Source: Dr. Bill Musgrave, American Gold Exchange
Austin— Gold surged 3.2% to close at $1,323 after Congress passed a last-minute resolution to re-open government and temporarily lift the U.S. debt limit. The agreement ended a damaging impasse that took $24 billion out of the economy, shaved a half-percent of growth from fourth-quarter GDP, and brought the nation to the brink of default. And it all might happen again in a few months because the deal only lifts the debt-ceiling until mid-January, with no long-term budgetary agreement in place.

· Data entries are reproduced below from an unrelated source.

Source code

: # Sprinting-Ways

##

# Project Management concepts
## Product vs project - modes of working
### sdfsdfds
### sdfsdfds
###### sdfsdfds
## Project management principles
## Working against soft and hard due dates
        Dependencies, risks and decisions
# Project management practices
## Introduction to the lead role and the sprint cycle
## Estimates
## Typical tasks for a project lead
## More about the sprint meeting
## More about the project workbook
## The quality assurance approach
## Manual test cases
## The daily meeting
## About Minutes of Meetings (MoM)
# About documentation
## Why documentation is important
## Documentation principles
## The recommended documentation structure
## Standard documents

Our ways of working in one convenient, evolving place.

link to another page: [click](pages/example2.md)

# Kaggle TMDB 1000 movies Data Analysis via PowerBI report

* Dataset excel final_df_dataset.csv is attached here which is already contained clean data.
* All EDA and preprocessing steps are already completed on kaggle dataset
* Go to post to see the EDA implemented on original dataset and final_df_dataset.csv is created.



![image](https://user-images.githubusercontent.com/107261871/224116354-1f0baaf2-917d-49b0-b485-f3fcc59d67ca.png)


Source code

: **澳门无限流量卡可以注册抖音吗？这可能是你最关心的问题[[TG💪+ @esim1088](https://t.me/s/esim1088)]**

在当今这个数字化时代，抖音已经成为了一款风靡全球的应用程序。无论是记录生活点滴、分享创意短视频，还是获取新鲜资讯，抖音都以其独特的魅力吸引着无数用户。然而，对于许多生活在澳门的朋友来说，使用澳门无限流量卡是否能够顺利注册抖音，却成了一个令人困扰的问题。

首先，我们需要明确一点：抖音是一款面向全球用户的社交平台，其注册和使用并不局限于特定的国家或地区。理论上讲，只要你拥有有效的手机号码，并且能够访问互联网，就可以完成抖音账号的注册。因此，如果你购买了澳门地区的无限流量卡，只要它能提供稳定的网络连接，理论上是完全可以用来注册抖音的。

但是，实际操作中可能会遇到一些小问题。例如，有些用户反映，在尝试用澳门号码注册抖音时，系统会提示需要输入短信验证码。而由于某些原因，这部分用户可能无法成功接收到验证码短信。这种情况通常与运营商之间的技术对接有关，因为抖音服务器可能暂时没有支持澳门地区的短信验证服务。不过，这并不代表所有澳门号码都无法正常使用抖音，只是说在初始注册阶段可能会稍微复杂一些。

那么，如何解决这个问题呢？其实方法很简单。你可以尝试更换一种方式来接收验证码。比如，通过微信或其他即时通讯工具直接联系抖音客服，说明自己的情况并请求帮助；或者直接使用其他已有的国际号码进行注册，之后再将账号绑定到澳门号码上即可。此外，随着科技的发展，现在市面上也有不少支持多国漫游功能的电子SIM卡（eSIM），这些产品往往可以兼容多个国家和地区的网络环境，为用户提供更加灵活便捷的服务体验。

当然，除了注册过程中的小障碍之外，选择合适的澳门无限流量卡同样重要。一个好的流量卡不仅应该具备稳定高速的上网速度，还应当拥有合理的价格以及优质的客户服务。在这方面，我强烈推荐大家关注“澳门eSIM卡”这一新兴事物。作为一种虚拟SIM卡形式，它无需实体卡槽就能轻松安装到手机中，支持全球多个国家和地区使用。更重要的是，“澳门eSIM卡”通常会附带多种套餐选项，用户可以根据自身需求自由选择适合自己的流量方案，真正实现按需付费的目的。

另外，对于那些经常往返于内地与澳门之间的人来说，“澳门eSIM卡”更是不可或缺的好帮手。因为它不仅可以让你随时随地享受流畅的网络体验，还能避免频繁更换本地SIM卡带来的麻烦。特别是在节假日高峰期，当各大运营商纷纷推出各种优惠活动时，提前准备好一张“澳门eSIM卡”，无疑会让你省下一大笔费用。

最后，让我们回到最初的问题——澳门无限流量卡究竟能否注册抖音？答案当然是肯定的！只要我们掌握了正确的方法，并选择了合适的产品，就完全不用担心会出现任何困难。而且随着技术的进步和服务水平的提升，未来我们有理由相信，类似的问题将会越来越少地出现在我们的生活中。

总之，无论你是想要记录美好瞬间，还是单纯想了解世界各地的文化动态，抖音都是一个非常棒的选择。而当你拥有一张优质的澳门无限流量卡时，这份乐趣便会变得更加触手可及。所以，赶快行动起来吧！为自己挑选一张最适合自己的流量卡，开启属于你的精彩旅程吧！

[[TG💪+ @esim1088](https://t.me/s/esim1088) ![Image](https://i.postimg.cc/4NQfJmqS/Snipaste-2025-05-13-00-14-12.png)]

Contributing to gold's rally, the dollar fell by the most in a month behind expectations that the Fed will now have to postpone the taper of quantitative easing, perhaps until the end the first quarter of next year. The economic fallout from this impasse and the immediate threat of another are likely to make the withdrawal of stimulus too risky for several months to come. QE supports higher prices for precious metals and other commodities because it floods the economy with cheap liquidity, devaluing the dollar and increasing the risk of long-term inflation. Silver jumped 2.7% while platinum and palladium gained 2.6% and 3.4%, respectively.
At the Comex close: December gold surged $40.70 to $1,323; December silver gained 58 cents to $21.95; January platinum rallied $36.70 to $1,434.90; and December palladium jumped $24.25 to $737.80 an ounce.